D’autre part, et sans doute plus fondamentalement, la législation relative à l’étiquetage des produits des colonies est une demi-mesure, très en retrait avec ce qu’exige le droit international. La Cour internationale de Justice (CIJ) a clairement dit, dans son avis du 9 juillet 2004, que la construction du mur de séparation et la colonisation israélienne sont contraires au droit international et que les Etats et les organisations internationales ne doivent pas « prêter aide et assistance » à Israël dans la poursuite de ces initiatives illégales. N’apporter aucune « aide et assistance » à la colonisation suppose de ne pas encourager les activités économiques qui se développent au sein des colonies. Or, en autorisant l’importation sur le territoire européen de produits fabriqués dans les colonies, l’UE et ses Etats membres contribuent au maintien et au développement des activités économiques dans les colonies et ainsi à la viabilité de ces entités illégales. L’étiquetage des produits des colonies ne répond pas à l’obligation de « ne pas prêter aide et assistance ». (Voir « Produits des colonies israéliennes : étiqueter ou interdire », La Croix, 24 juin 2015). L’interdiction de l’importation sur le territoire européen des produits des colonies, réclamée par de nombreuses associations, est la seule mesure susceptible de s’inscrire pleinement dans le respect du droit international (Voir la campagne « Made in illegality » ou la pétition en ligne d’Amnesty international). C’est d’ailleurs ce que l’UE a décidé pour les produits de Crimée, après l’annexion de ce territoire par la Russie.

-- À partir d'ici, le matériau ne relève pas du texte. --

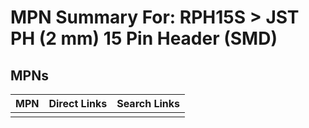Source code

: 



# MPN Summary For: RPH15S > JST PH (2 mm) 15 Pin Header (SMD)

## MPNs
  

|MPN|Direct Links|Search Links|
| :--- | :--- | :--- |
||||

Cependant, on aurait sans doute tort de ne pas lire avec attention les conclusions de l’avocat général, M Gérald Hogan. Elles ont le mérite de la clarté et rappelle, sans trahir le sens des mots, les différents textes, résolutions, avis, qui condamnent la colonisation israélienne des territoires palestiniens au regard de son illégalité en droit international (Pt 53 à 58). Elles contiennent enfin deux paragraphes qui expliquent parfaitement le sens de l’appel au boycott des produits issus d’Etats qui violent le droit international. L’avocat général considère qu’« il est tout à fait évident que, dans un environnement moderne, certains achats ne sont plus basés uniquement sur des considérations telles que le prix ou l’identité d’une marque particulière. Pour de nombreux consommateurs, ces achats peuvent également être influencés par des critères tels que des considérations environnementales, sociales, politiques et culturelles ou éthiques » (Pt 39). Or, selon lui, les considérations « éthiques » doivent être comprises dans un sens large qui ne se limite pas à la manière dont les produits alimentaires sont élaborés (Pt 50). Il précise : « de même que de nombreux consommateurs étaient opposés à l’achat de produits sud-africains à l’époque de l’apartheid avant 1994, les consommateurs d’aujourd’hui peuvent, pour des motifs similaires, s’opposer à l’achat de produits en provenance d’un pays donné, par exemple par ce que ce n’est pas une démocratie ou parce qu’il applique des mesures politiques ou sociales particulières que ce consommateur estime répréhensibles, voir révoltantes. Dans le contexte de la politique israélienne à l’égard des territoires occupés et des colonies de peuplement, il est possible que certains consommateurs s’opposent à l’achat de produits provenant de ces territoires, précisément parce que l’occupation et les colonies de peuplement constituent clairement une violation du droit international. La Cour n’a bien entendu pas pour tâche d’approuver ou de désapprouver un tel choix de consommateur : il suffit plutôt d’indiquer qu’une violation du droit international constitue le type de considération éthique que le législateur de l’Union a reconnue comme légitime dans le contexte de l’exigence d’informations sur le pays d’origine » (Pt 51).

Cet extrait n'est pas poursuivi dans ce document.